About this exercise => Print nothing but the lines from the start of the listing below through the line that contains "Efficient function overloading". Do not include the pictures.

#####

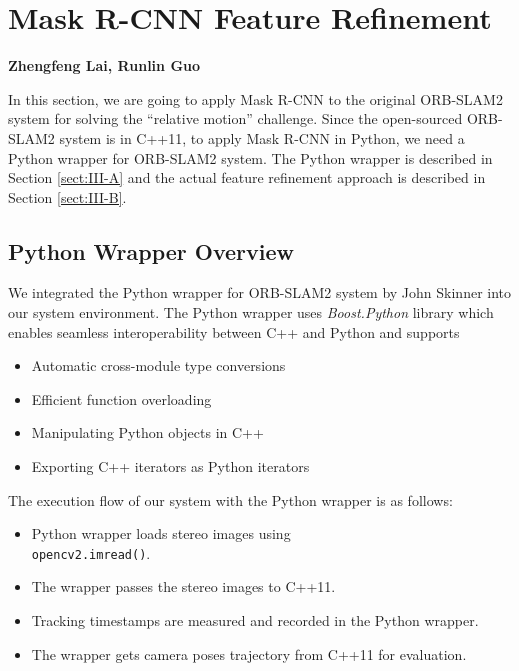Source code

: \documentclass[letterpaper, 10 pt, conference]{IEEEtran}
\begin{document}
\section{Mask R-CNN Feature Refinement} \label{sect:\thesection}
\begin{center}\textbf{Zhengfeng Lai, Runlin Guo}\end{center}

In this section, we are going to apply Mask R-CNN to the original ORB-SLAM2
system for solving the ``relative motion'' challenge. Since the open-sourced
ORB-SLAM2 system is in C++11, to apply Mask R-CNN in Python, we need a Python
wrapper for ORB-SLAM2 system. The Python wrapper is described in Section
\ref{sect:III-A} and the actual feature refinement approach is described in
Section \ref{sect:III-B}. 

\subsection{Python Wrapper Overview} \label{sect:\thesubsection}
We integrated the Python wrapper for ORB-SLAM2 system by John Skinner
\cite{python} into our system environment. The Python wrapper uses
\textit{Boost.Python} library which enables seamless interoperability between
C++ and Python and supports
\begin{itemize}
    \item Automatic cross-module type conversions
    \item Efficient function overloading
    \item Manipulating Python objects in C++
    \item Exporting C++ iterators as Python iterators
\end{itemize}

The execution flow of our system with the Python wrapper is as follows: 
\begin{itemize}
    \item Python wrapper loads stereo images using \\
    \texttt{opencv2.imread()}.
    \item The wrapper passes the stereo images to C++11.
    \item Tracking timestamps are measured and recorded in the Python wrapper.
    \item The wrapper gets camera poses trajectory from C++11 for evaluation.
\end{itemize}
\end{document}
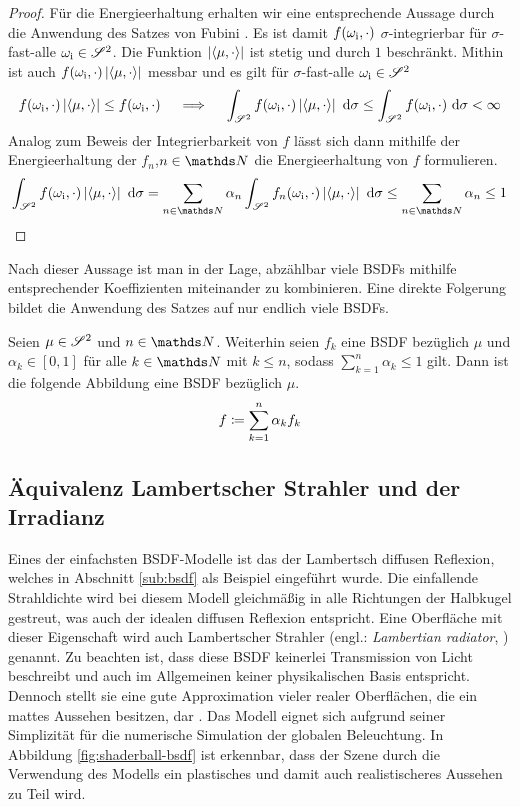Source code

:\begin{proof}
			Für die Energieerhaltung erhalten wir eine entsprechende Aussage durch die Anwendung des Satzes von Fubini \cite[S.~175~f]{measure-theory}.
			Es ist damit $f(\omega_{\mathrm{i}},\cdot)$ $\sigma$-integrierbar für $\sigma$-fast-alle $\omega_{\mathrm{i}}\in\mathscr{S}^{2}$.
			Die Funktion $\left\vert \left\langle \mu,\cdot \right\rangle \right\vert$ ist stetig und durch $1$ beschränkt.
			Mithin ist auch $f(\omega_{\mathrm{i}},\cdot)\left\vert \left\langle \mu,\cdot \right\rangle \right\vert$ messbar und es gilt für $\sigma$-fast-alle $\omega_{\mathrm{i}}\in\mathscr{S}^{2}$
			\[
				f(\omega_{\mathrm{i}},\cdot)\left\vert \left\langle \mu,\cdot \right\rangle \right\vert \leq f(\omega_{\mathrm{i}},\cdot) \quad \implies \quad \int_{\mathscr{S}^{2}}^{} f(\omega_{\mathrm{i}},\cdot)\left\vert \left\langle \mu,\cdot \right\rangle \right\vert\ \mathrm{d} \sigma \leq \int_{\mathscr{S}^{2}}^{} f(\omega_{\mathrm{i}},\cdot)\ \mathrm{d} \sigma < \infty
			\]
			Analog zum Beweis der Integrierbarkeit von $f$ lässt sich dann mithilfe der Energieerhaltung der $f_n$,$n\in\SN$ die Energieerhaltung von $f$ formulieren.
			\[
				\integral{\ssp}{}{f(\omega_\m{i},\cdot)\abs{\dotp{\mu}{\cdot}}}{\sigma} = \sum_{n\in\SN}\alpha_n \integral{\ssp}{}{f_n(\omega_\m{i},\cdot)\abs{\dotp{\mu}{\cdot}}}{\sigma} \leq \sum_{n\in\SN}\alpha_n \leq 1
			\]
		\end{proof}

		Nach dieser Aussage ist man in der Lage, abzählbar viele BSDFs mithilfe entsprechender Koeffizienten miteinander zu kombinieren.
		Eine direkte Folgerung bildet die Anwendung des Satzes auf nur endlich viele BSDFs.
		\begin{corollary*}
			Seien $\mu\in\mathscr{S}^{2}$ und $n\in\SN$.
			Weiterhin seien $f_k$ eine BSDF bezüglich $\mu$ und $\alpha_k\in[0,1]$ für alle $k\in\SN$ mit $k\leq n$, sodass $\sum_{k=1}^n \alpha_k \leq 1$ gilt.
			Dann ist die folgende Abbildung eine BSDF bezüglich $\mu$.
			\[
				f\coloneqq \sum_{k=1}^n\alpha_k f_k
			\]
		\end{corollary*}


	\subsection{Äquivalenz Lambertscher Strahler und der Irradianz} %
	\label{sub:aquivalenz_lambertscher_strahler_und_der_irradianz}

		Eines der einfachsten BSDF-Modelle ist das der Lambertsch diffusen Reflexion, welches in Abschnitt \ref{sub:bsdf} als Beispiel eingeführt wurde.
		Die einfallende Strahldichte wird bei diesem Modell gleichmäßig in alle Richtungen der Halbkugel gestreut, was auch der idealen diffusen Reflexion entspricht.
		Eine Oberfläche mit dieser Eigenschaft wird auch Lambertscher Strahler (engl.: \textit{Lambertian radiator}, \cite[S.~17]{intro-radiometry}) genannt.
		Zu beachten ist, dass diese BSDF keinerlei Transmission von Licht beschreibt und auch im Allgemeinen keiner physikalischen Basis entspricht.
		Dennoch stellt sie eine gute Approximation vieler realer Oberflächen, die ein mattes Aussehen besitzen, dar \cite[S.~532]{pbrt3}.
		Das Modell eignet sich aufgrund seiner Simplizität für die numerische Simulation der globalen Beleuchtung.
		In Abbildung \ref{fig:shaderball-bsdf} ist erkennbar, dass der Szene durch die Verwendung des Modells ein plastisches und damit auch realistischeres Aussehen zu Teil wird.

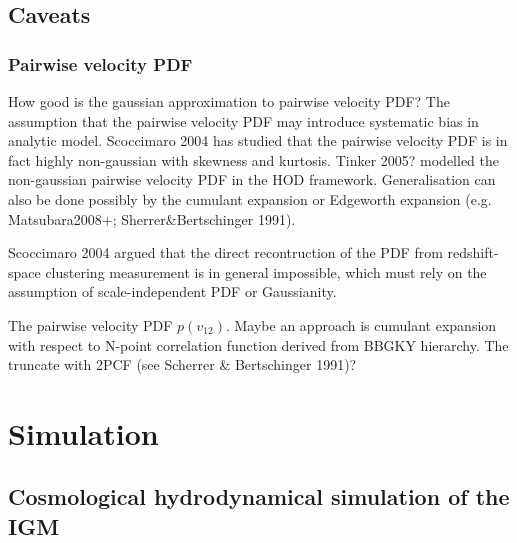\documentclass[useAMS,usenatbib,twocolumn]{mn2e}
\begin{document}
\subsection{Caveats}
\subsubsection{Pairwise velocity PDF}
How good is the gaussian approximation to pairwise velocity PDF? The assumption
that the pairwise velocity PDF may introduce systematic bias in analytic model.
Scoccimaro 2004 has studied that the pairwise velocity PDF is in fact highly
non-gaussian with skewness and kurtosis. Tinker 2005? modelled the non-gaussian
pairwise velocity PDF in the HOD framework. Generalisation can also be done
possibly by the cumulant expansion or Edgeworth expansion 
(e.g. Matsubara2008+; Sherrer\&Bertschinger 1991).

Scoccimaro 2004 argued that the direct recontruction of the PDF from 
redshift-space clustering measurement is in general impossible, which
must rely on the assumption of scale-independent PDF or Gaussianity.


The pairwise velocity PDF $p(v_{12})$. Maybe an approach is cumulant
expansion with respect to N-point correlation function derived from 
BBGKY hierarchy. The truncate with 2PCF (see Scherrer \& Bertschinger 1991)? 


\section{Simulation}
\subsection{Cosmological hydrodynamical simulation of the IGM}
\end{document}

#####

Written reply =>
Source code

: \documentclass[letterpaper, 10 pt, conference]{IEEEtran}
\begin{document}
\section{Mask R-CNN Feature Refinement} \label{sect:\thesection}
\begin{center}\textbf{Zhengfeng Lai, Runlin Guo}\end{center}

In this section, we are going to apply Mask R-CNN to the original ORB-SLAM2
system for solving the ``relative motion'' challenge. Since the open-sourced
ORB-SLAM2 system is in C++11, to apply Mask R-CNN in Python, we need a Python
wrapper for ORB-SLAM2 system. The Python wrapper is described in Section
\ref{sect:III-A} and the actual feature refinement approach is described in
Section \ref{sect:III-B}. 

\subsection{Python Wrapper Overview} \label{sect:\thesubsection}
We integrated the Python wrapper for ORB-SLAM2 system by John Skinner
\cite{python} into our system environment. The Python wrapper uses
\textit{Boost.Python} library which enables seamless interoperability between
C++ and Python and supports
\begin{itemize}
    \item Automatic cross-module type conversions
    \item Efficient function overloading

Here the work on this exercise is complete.